County in West Virginia, United States

Braxton County is a county in the central part of the U.S. state of West Virginia. As of the 2020 census, the population was 12,447. The county seat is Sutton. The county was formed in 1836 from parts of Lewis, Kanawha, and Nicholas counties and named for Carter Braxton, a Virginia statesman and signer of the Declaration of Independence.

In 2010, the center of population of West Virginia was in northern Braxton County.

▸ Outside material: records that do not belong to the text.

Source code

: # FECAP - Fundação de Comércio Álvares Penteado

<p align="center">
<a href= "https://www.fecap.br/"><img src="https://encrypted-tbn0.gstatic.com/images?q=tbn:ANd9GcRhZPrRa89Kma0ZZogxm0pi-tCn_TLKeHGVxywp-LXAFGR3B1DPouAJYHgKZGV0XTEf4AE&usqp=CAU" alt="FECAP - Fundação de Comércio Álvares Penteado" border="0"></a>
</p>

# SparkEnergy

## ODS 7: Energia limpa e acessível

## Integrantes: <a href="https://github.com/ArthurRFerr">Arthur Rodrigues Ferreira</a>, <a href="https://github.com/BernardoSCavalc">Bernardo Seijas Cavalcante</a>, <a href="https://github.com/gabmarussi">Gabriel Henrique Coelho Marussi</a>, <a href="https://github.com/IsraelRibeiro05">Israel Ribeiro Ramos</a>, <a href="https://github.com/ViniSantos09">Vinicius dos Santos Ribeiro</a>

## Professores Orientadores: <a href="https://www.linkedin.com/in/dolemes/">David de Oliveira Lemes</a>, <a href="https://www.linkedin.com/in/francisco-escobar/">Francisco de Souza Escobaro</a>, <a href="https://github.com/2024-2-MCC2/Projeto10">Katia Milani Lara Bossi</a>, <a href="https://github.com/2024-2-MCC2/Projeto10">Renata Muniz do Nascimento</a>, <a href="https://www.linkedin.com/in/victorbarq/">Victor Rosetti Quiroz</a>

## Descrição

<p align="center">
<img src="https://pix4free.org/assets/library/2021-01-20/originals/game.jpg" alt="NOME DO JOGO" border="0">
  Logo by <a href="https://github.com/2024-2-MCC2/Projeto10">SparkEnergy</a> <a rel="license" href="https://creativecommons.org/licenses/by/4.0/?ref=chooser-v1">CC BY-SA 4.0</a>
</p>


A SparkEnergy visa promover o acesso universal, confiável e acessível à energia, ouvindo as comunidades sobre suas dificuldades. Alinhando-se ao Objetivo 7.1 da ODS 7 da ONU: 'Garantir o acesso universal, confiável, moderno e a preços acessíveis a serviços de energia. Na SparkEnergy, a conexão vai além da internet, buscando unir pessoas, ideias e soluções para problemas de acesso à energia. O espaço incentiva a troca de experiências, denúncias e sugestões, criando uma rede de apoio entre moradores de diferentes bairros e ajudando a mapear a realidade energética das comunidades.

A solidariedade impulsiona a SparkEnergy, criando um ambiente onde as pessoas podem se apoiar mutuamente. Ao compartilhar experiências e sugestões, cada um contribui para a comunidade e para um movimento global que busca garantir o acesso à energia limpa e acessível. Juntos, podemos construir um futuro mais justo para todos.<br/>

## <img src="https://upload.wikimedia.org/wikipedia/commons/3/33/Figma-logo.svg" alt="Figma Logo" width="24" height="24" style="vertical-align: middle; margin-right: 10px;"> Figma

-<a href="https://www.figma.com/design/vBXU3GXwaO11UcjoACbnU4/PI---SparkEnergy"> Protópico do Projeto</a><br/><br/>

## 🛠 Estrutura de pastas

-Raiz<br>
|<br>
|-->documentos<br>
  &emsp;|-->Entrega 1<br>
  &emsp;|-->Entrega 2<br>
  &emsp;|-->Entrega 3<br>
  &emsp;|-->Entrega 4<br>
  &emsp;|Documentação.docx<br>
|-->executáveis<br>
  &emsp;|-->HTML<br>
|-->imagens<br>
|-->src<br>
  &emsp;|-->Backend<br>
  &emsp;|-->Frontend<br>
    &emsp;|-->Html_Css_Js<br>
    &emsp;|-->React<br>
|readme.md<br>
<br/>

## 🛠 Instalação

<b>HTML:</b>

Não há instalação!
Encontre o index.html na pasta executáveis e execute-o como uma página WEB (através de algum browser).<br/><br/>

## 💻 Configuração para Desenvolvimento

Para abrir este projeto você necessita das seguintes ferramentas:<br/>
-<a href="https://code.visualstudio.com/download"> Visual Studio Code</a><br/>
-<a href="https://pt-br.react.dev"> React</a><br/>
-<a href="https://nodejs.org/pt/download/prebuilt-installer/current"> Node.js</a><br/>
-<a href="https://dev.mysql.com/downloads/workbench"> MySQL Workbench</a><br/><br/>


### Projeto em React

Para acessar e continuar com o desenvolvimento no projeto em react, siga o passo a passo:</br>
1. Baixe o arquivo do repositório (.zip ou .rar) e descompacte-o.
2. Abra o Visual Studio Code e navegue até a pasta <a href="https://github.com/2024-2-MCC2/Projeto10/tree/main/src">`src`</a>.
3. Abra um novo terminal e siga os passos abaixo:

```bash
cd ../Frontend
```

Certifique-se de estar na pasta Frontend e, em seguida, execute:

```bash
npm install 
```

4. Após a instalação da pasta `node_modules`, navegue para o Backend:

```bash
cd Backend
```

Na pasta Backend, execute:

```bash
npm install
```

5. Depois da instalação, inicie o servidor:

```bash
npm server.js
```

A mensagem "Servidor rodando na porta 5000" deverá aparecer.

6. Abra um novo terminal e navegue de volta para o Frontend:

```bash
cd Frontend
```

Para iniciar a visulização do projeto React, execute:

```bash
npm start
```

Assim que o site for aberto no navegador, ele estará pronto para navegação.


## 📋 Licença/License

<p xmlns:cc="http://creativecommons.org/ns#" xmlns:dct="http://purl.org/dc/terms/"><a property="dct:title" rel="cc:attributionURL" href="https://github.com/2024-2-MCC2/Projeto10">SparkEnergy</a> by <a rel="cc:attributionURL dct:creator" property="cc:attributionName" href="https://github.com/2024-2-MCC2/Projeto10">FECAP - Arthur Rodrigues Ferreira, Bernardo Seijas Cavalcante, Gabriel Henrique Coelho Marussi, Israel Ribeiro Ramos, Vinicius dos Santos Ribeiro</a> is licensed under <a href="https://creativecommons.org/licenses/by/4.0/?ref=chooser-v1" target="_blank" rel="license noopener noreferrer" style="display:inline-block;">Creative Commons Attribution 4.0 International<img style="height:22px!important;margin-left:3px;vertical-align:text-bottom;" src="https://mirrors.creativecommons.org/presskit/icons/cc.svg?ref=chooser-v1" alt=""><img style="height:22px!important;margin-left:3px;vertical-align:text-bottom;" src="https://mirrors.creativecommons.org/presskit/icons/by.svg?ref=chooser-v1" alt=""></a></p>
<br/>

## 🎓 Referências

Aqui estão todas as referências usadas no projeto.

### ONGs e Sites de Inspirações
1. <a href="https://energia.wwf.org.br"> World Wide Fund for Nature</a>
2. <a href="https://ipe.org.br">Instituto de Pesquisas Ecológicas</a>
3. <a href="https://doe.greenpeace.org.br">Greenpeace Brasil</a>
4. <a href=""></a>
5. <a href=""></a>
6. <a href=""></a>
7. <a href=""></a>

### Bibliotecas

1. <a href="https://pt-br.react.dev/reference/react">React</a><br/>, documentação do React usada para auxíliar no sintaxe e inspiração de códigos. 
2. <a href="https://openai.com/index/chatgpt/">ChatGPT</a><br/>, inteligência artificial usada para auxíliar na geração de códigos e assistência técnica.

Important salt works were located at Bulltown and here, in 1772, Captain Bull and his family and friendly Delaware Indians were massacred by frontiersmen. Jesse Hughes helped Jeremiah Carpenter track and kill the Indians responsible for the Carpenter massacre. Jeremiah was a notable fiddle player who wrote a song Shelvin’ Rock about the experience of escaping to rock shelter.

==Geography==
According to the United States Census Bureau, the county has a total area of 516 sqmi, of which 511 sqmi is land and 5.5 sqmi (1.1%) is water.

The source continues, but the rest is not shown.